Amplification: Text states the claim, speech provides the evidence.
- Text: "AI clips go viral 3x more than manually edited clips."
- Speaker: (explains the data)
Question/Answer: Text poses the question, speech answers it.
- Text: "Why does every big YouTuber post Shorts now?"
- Speaker: "Because Shorts are the cheapest discovery tool on the internet right now."
Testing Your Hooks
The fastest way to know if a hook works is to test it. But you don't have to post 10 versions of the same video.
Use this pattern:
- Post Clip A with Hook Version 1
- Wait 48 hours
- Post the same clip with Hook Version 2 (you can repost on TikTok — the algorithm treats each upload separately)
- Compare completion rates and saves in the first 72 hours
After 20–30 tests, you'll know which hook formula works best with your specific audience. That knowledge compounds — every subsequent video you make starts with the right formula.

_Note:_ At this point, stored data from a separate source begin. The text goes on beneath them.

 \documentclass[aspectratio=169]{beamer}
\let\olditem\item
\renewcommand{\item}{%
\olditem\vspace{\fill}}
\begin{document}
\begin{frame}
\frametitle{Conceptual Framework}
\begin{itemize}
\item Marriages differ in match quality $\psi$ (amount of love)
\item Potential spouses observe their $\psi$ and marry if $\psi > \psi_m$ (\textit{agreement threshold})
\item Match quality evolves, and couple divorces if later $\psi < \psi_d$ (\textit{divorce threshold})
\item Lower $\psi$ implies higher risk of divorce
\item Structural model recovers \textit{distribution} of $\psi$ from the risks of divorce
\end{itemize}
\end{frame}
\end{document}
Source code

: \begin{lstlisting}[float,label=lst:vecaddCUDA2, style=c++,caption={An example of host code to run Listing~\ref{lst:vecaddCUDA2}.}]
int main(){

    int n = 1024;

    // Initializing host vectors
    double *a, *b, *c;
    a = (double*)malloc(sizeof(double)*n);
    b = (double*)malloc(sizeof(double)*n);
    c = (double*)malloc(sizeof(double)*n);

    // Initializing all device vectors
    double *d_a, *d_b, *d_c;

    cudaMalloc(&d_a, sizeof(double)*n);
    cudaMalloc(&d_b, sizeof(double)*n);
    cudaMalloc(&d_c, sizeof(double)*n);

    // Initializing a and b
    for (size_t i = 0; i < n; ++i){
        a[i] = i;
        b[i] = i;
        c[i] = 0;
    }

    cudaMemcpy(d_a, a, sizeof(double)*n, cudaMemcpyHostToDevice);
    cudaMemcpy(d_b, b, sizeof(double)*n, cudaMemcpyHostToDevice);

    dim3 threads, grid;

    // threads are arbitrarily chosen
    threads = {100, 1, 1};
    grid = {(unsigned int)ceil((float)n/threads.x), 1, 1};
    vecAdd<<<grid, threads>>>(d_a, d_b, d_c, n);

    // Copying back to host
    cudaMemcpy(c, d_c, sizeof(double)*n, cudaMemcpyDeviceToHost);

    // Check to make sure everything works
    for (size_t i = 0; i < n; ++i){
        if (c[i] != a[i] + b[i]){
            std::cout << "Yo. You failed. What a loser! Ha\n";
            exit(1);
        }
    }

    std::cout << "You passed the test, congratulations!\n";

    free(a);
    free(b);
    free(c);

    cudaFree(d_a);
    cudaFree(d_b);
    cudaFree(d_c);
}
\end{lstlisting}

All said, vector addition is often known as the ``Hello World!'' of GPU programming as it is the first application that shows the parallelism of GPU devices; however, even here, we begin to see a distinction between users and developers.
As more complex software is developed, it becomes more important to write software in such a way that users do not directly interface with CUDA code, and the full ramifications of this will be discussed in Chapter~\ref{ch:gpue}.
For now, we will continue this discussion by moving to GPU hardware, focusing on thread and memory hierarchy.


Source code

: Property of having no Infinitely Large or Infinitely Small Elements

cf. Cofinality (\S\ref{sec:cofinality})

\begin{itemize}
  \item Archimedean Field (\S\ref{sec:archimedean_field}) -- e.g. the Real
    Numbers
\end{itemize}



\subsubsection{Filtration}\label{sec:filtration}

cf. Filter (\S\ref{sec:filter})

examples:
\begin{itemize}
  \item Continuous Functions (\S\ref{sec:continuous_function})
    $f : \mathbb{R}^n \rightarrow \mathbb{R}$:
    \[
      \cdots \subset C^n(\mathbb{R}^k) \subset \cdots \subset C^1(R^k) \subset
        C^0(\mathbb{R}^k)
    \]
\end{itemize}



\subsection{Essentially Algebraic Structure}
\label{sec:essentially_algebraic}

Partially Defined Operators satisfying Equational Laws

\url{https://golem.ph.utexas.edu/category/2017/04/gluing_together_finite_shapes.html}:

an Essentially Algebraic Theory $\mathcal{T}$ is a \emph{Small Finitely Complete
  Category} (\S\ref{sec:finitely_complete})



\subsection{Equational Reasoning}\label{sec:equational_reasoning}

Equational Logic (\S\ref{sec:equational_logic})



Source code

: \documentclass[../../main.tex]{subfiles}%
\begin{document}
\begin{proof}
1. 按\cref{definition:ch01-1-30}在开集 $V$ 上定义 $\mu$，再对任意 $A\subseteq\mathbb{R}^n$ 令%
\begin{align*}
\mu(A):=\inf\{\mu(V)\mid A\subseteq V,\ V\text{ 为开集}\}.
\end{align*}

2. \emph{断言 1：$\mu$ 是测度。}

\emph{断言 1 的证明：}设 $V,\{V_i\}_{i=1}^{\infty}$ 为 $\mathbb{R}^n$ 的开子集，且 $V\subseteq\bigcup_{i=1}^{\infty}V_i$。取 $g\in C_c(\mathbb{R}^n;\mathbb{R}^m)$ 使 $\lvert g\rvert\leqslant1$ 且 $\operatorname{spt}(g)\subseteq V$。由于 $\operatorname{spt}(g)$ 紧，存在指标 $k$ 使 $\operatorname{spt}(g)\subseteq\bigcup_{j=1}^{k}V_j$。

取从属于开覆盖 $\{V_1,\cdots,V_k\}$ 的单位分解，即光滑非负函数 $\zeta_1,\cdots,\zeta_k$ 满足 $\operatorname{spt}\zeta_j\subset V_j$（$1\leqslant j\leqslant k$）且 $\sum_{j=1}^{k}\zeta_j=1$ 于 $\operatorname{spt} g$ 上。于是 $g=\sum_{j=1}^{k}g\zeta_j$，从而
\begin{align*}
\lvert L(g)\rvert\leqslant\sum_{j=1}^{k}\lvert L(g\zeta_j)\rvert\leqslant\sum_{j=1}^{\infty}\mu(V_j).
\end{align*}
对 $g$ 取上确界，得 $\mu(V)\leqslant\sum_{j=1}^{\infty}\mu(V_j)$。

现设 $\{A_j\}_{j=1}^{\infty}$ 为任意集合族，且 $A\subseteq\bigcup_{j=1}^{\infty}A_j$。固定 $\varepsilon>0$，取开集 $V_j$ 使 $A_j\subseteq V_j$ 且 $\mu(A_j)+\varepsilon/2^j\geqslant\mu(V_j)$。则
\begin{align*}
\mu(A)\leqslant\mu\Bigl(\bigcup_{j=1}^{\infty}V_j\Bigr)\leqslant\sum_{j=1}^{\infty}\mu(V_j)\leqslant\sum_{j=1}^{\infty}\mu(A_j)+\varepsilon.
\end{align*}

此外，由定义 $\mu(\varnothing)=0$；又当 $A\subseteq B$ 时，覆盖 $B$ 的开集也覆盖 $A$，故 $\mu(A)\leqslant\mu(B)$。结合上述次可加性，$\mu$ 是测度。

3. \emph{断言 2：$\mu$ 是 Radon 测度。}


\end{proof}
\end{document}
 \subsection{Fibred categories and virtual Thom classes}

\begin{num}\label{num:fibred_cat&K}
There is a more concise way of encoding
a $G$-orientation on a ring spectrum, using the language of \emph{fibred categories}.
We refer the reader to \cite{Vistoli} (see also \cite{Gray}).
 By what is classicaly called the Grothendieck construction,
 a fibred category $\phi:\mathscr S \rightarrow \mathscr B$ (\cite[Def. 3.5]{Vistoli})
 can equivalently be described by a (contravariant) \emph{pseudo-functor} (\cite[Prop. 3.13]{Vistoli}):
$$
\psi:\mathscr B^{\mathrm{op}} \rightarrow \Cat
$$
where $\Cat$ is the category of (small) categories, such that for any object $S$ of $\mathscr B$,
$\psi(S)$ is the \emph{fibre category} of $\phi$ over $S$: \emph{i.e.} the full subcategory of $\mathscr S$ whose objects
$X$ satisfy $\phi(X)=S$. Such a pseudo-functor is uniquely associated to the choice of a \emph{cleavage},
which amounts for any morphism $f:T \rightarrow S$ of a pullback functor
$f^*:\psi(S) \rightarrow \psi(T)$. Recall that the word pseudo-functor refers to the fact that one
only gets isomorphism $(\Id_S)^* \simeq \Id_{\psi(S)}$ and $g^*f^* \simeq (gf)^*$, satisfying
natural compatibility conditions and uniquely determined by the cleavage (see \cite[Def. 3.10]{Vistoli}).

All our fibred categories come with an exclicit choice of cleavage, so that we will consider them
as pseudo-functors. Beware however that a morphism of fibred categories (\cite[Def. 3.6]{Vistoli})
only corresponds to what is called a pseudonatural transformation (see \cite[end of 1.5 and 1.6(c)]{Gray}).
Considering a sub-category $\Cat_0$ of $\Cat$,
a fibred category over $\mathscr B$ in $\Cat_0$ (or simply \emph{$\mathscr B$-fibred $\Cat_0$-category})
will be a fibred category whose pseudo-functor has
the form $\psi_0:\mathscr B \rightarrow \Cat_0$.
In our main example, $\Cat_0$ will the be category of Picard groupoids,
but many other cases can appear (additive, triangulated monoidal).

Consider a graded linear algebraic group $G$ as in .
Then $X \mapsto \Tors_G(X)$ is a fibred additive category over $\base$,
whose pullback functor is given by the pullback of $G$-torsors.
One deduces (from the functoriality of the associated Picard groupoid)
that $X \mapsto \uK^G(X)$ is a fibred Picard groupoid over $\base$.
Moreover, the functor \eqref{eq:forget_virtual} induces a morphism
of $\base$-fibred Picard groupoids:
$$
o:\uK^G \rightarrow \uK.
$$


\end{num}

How MakeAIClips Handles Hooks
When MakeAIClips processes a video, it generates 3 hook title variations per clip — one bold claim, one curiosity gap, one direct call-out format. You pick the one that fits the platform and audience you're posting to, or edit it directly if none hit exactly right.
It doesn't mean you should stop thinking about hooks. But it means you have a starting point that's trained on what works in short-form, not just whatever title comes to mind first.